15.06.16, Weiss and Salih, eds., Locating the Middle Ages


It has been several decades since Lyotard and others predicted that space and place would replace time and history as the primary terms of cultural analysis. Why should time be regarded as dynamic and transformative, asked Foucault, and space be regarded as inert and neutral? Even with a recent return to questions of temporality in critical theory, location and geography continue to offer new avenues to understanding and interpretation, as the sixteen essays in this collection amply demonstrate. Each of the editors has a strong track record of putting together innovative and crucial essay collections, and this volume lives up to expectations. The collection is based on panels at the International Congress on Medieval Studies at Western Michigan University in Kalamazoo, and the proceedings of a conference at King's College, London. The contributors include world-famous scholars as well as mid-career and younger researchers. The book is loosely organized by descending horizons, beginning with global perspectives and ending with rooms and chambers, with three essays on contemporary British poetry and the historical landscape as a something of a coda.

The introduction by Weiss and Salih offers a helpful overview of the essays and the questions motivating the collection, opening with a homage to Yi-Fu Tuan and the lessons of cultural geography. The first grouping of chapters, "World Spaces," opens with Richard Talbert on the Peutinger map, reprising his influential argument that the Peutinger map was a display map rather than a practical guide, arraying its imperial iconography to demonstrate the power of the Roman Empire, a purpose which was repurposed for a millennium afterwards. Paul Freedman, the author of the great book about spices in the European imagination, Out of the East (New Haven, 2009), unpacks the many possible meanings of the exotic in medieval culture, suggesting that the apparent binary between a mundane West and an exotic East is erased by the yearning for a utopian paradise somewhere at the edges of the world. Sharon Kinoshita describes what might be called a new Mediterranean studies, in which the Mediterranean itself becomes a shifting location intersected by many influences and washing on lands far from its visible basin, a "force field." She reports on the highly successful and innovative Mediterranean Seminar she has helped to lead over the past decade, then demonstrates her assertions by tracking a Persian analogue to the Tristan legend, Vis and Ramin, and its permutations through different empires via portable decorated objects.

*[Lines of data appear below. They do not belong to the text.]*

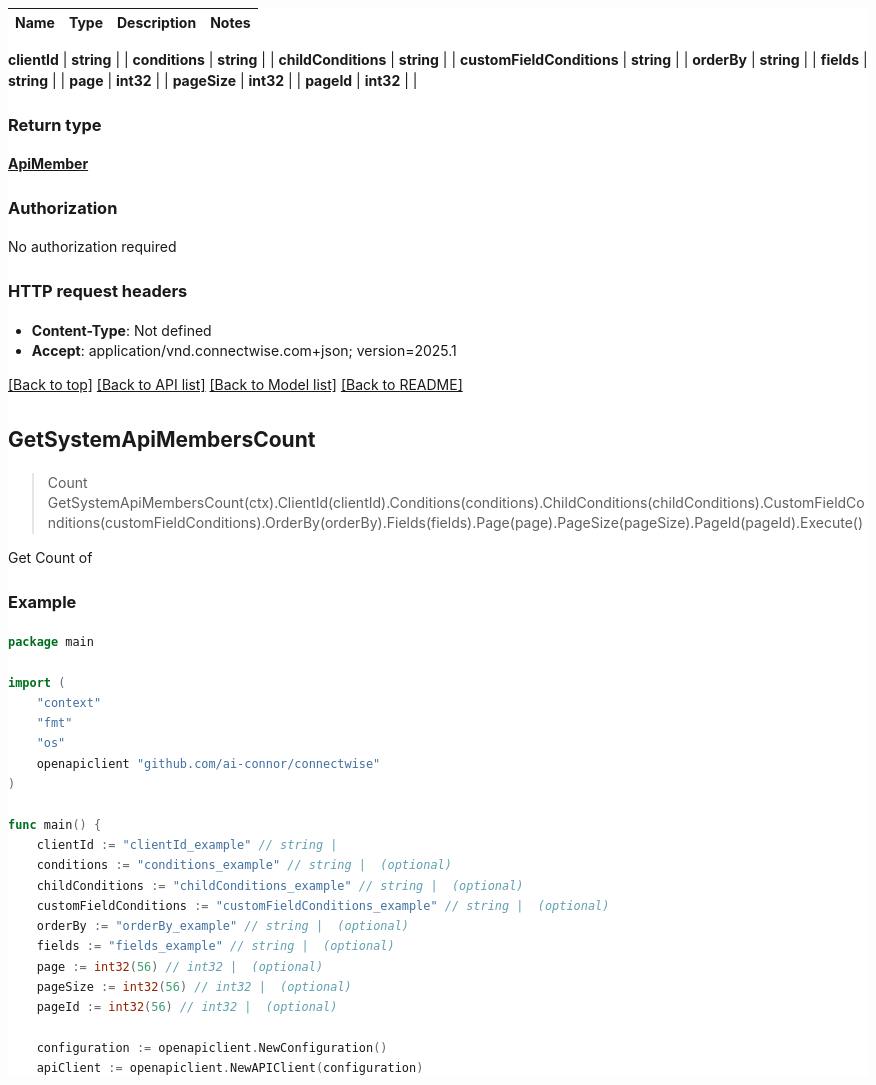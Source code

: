 Name | Type | Description  | Notes
------------- | ------------- | ------------- | -------------

 **clientId** | **string** |  | 
 **conditions** | **string** |  | 
 **childConditions** | **string** |  | 
 **customFieldConditions** | **string** |  | 
 **orderBy** | **string** |  | 
 **fields** | **string** |  | 
 **page** | **int32** |  | 
 **pageSize** | **int32** |  | 
 **pageId** | **int32** |  | 

### Return type

[**ApiMember**](ApiMember.md)

### Authorization

No authorization required

### HTTP request headers

- **Content-Type**: Not defined
- **Accept**: application/vnd.connectwise.com+json; version=2025.1

[[Back to top]](#) [[Back to API list]](../README.md#documentation-for-api-endpoints)
[[Back to Model list]](../README.md#documentation-for-models)
[[Back to README]](../README.md)


## GetSystemApiMembersCount

> Count GetSystemApiMembersCount(ctx).ClientId(clientId).Conditions(conditions).ChildConditions(childConditions).CustomFieldConditions(customFieldConditions).OrderBy(orderBy).Fields(fields).Page(page).PageSize(pageSize).PageId(pageId).Execute()

Get Count of

### Example

```go
package main

import (
	"context"
	"fmt"
	"os"
	openapiclient "github.com/ai-connor/connectwise"
)

func main() {
	clientId := "clientId_example" // string | 
	conditions := "conditions_example" // string |  (optional)
	childConditions := "childConditions_example" // string |  (optional)
	customFieldConditions := "customFieldConditions_example" // string |  (optional)
	orderBy := "orderBy_example" // string |  (optional)
	fields := "fields_example" // string |  (optional)
	page := int32(56) // int32 |  (optional)
	pageSize := int32(56) // int32 |  (optional)
	pageId := int32(56) // int32 |  (optional)

	configuration := openapiclient.NewConfiguration()
	apiClient := openapiclient.NewAPIClient(configuration)
```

The second group of chapters, "Empires and Frontiers," opens with Luke Sunderland on the frontier again, continuing his compelling argument that Franco-Italian chansons de geste, in this case L'Entrée D'Espagne, represent resistance in their language and their form to the hegemonic imperial assumptions of medieval epic, either by frustrating or critiquing the character of Charlemagne or by promoting alternative forms of heroism--sending Roland, for instance, to Persia. Julian Weiss discusses the uncomfortable place of Spain in medieval fantasies of empire, including uncertainty about where Hispania begins or ends. Weiss also turns to the Franco-Italian La Spagna and other examples to point out how Spain functions as a place of memory that is more about the limits of empire than about the call to crusade. Sarah Salih examines the texts and illustrations to London, British Library, MS Harley 2278, Lydgate's Life of St Edmund, to uncover a national, or even ethnic, history in which the East Anglian landscape becomes an agent or character--becoming one with the supposedly Saxon (and continental) Edmund and then resisting other invasions--with more allegiances to London than to Scandinavia.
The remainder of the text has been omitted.